Wolfgang Guy

Wolfgang Luy’s work was articulated in different ways in the two spaces of this gallery. The upper floor contained a single environmental installation, the lower floor six structures, four arranged on the floor and two on the walls. The installation piece, Echo and Schatten (Echo and shadow, 1988), featured seven tall raw-wood columns wedged between floor and ceiling in an irregular circular pattern. Together with the supporting columns of the gallery, they formed a sort of temple. The equilibrium of the wood columns was precarious; each trunk rested upon layers of blue-painted wood, cut out in different shapes. Stylized leaf shapes in green-painted wood, wedged between the column and ceiling, acted as capitals. Live green potted plants rested at the bases of each column. In this installation, no element of nature remained untouched by a process of domestication. The wood of the columns was squared off, and the live plants seemed to follow the “furnishing code” for mass-produced apartments. The work itself was counterpoised between the sublime and the domestic, between nature as a sterilized product and nature as stylized decoration.

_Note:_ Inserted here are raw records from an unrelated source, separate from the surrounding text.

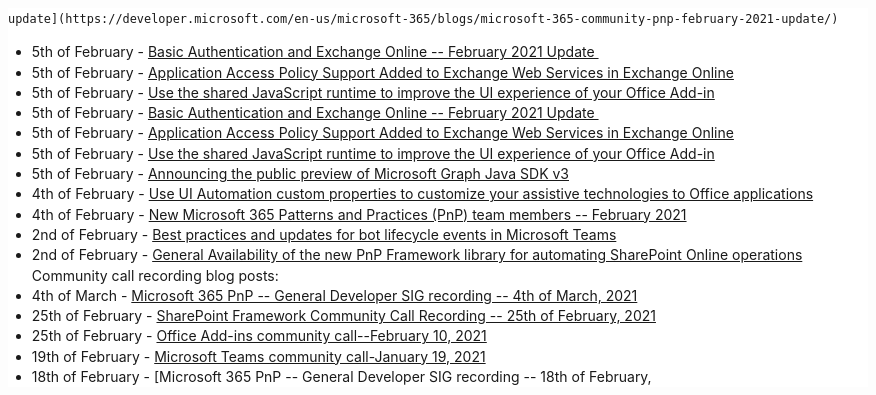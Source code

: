     update](https://developer.microsoft.com/en-us/microsoft-365/blogs/microsoft-365-community-pnp-february-2021-update/)
-   5th of February - [Basic Authentication and Exchange Online --
    February 2021
    Update ](https://developer.microsoft.com/en-us/microsoft-365/blogs/basic-authentication-and-exchange-online-february-2021-update/)
-   5th of February - [Application Access Policy Support Added to
    Exchange Web Services in Exchange
    Online](https://developer.microsoft.com/en-us/microsoft-365/blogs/application-access-policy-support-added-to-exchange-web-services/)
-   5th of February - [Use the shared JavaScript runtime to improve the
    UI experience of your Office
    Add-in](https://developer.microsoft.com/en-us/microsoft-365/blogs/use-the-shared-javascript-runtime-to-improve-the-ui-experience-of-your-office-add-in/)
-   5th of February - [Basic Authentication and Exchange Online --
    February 2021
    Update ](https://developer.microsoft.com/en-us/microsoft-365/blogs/basic-authentication-and-exchange-online-february-2021-update/)
-   5th of February - [Application Access Policy Support Added to
    Exchange Web Services in Exchange
    Online](https://developer.microsoft.com/en-us/microsoft-365/blogs/application-access-policy-support-added-to-exchange-web-services/)
-   5th of February - [Use the shared JavaScript runtime to improve the
    UI experience of your Office
    Add-in](https://developer.microsoft.com/en-us/microsoft-365/blogs/use-the-shared-javascript-runtime-to-improve-the-ui-experience-of-your-office-add-in/)
-   5th of February - [Announcing the public preview of Microsoft Graph
    Java SDK
    v3](https://developer.microsoft.com/en-us/microsoft-365/blogs/announcing-the-public-preview-of-microsoft-graph-java-sdk-v3/)
-   4th of February - [Use UI Automation custom properties to customize
    your assistive technologies to Office
    applications](https://developer.microsoft.com/en-us/microsoft-365/blogs/use-ui-automation-custom-properties-to-customize-your-assistive-technologies-to-office-applications/)
-   4th of February - [New Microsoft 365 Patterns and Practices (PnP)
    team members -- February
    2021](https://developer.microsoft.com/en-us/microsoft-365/blogs/new-microsoft-365-patterns-and-practices-pnp-team-members-february-2021/)
-   2nd of February - [Best practices and updates for bot lifecycle
    events in Microsoft
    Teams](https://developer.microsoft.com/en-us/microsoft-365/blogs/best-practices-and-updates-for-bot-lifecycle-events-in-microsoft-teams/)
-   2nd of February - [General Availability of the new PnP Framework
    library for automating SharePoint Online
    operations](https://developer.microsoft.com/en-us/microsoft-365/blogs/general-availability-of-the-new-pnp-framework-library-for-automating-sharepoint-online-operations/)
Community call recording blog posts:
-   4th of March - [Microsoft 365 PnP -- General Developer SIG recording
    -- 4th of March,
    2021](https://developer.microsoft.com/en-us/microsoft-365/blogs/microsoft-365-pnp-general-developer-sig-recording-4th-of-march-2021/)
-   25th of February - [SharePoint Framework Community Call Recording --
    25th of February,
    2021](https://developer.microsoft.com/en-us/microsoft-365/blogs/sharepoint-framework-community-call-recording-25th-of-february-2021/)
-   25th of February - [Office Add-ins community call--February 10,
    2021](https://developer.microsoft.com/en-us/microsoft-365/blogs/office-add-ins-community-call-february-10-2021/)
-   19th of February - [Microsoft Teams community call-January 19,
    2021](https://developer.microsoft.com/en-us/microsoft-365/blogs/microsoft-teams-community-call-january-19-2020/) 
-   18th of February - [Microsoft 365 PnP -- General Developer SIG
    recording -- 18th of February,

In his smaller pieces here, Luy chooses to mimic the identity and behavior of the toy. It is not the archetypal version of the toy as “companion,” a projection of the individual small element in the world. For Luy, the toy is like a large model, reflecting the broken matrix of modern compositional structures; it indicates the spectral character of arrangeability common to modern ideas regarding construction. Luy’s multiperspective configurations are representations of an abstract theatrical stage that reflects back on itself. On this abstract stage, mannerism reopens its arms; indeed, in Luy’s work, the backdrops and the wings—the frames assigned to enclose the hypothetical theatrical action—constitute the true object of the dramatized problem. Thus each structure or composition is configured as a mask, indicating that the void contained within or at its center—as the site of the ever-changing Possible—is the new creator.

Luy also takes as a model the mass-produced object—dismantled into parts and sold in a packet, to be privately reassembled through the solitary game of Order. He explores the fragmented, piecemeal worlds of the “do-it-yourself” object, worlds for which a perfect rebirth will depend on obedience to the ideal forms that are outlined. Closed off in the department-store boxes, the metaphysics of form await, to be brought to light in the mass society. For Luy, every model that is multiplied in the montage process is a specter, and every architecture based on it is a temple that celebrates the spectral destiny. It is no accident that, in the “temple” installed here, the bases of the wooden columns are made up of remnants that could be derived from the crumbling away of a whole, but that could just as well be applied toward its reconstruction. But the seven live plants also rest on these bases. Thus, at a single point, we find coexisting both the sign of the montage, as a signal of a Modernist esthetic, and the domesticated and serialized image of a natural element. The bases of these columns bring together dead and living aspects of the artificial world; they represent the frozen alchemy that can be seen in much of Luy’s work.

Luciana Rogozinski

Translated from the Italian Meg Shore.